Cueva Victoria has provided remains of more than 90 species of fossil vertebrates, including a hominin phalanx, and the only specimens of the African cercopithecid Theropithecus oswaldi in Europe. To constrain the age of the vertebrate remains we used paleomagnetism, vertebrate biostratigraphy and 230Th/U dating. Normal polarity was identified in the non-fossiliferous lowest and highest stratigraphic units (red clay and capping flowstones) while reverse polarity was found in the intermediate stratigraphic unit (fossiliferous breccia). A lower polarity change occurred during the deposition of the decalcification clay, when the cave was closed and karstification was active. A second polarity change occurred during the capping flowstone formation, when the upper galleries were filled with breccia. The mammal association indicates a post-Jaramillo age, which allows us to correlate this upper reversal with the Brunhes–Matuyama boundary (0.78 Ma). Consequently, the lower reversal (N-R) is interpreted as the end of the Jaramillo magnetochron (0.99 Ma). These ages bracket the age of the fossiliferous breccia between 0.99 and 0.78 Ma, suggesting that the capping flowstone was formed during the wet Marine Isotopic Stage 19, which includes the Brunhes–Matuyama boundary. Fossil remains of Theropithecus have been only found in situ ∼1 m below the B/M boundary, which allows us to place the arrival of Theropithecus to Cueva Victoria at ∼0.9–0.85 Ma. The fauna of Cueva Victoria lived during a period of important climatic change, known as the Early-Middle Pleistocene Climatic Transition. The occurrence of the oldest European Acheulean tools at the contemporaneous nearby site of Cueva Negra suggest an African dispersal into SE Iberia through the Strait of Gibraltar during MIS 22, when sea-level was ∼100 m below its present position, allowing the passage into Europe of, at least, Theropithecus and Homo bearing Acheulean technology.

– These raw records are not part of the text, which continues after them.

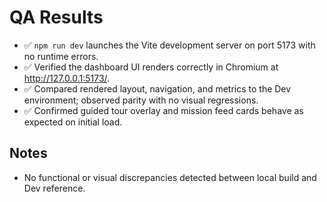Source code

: # QA Results

- ✅ `npm run dev` launches the Vite development server on port 5173 with no runtime errors.
- ✅ Verified the dashboard UI renders correctly in Chromium at http://127.0.0.1:5173/.
- ✅ Compared rendered layout, navigation, and metrics to the Dev environment; observed parity with no visual regressions.
- ✅ Confirmed guided tour overlay and mission feed cards behave as expected on initial load.

## Notes

- No functional or visual discrepancies detected between local build and Dev reference.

  An experimental approach to distinguishing different stone artefact transport patterns from debitage assemblages, di K. Ditchfield, "Journal of Archaeological Science", Volume 65, January 2016, Pages 44–56

This paper experimentally demonstrates the ability of a set of indices to distinguish between different stone artefact transport patterns represented in debitage assemblages. Stone artefacts were transported extensively in the past and this is an important component of technological organisation. However, most stone artefacts occur as part of debitage assemblages. From these assemblages, where mostly non-transported artefacts remain, it can be challenging to identify what artefacts, if any, were transported in anticipation of future use. A series of indices; the cortex ratio, volume ratio, flake to core ratio, non-cortical to cortical flake ratio and flake/core diminution tests are presented to meet this challenge. These are tested on an experimental assemblage where three different transport scenarios are simulated. Results suggest that the indices are sensitive to artefact transport and are capable of empirically distinguishing between the three transport scenarios, even when raw material form varies. The results also indicate that artefact transport is capable of exerting a significant influence on stone artefact assemblage formation.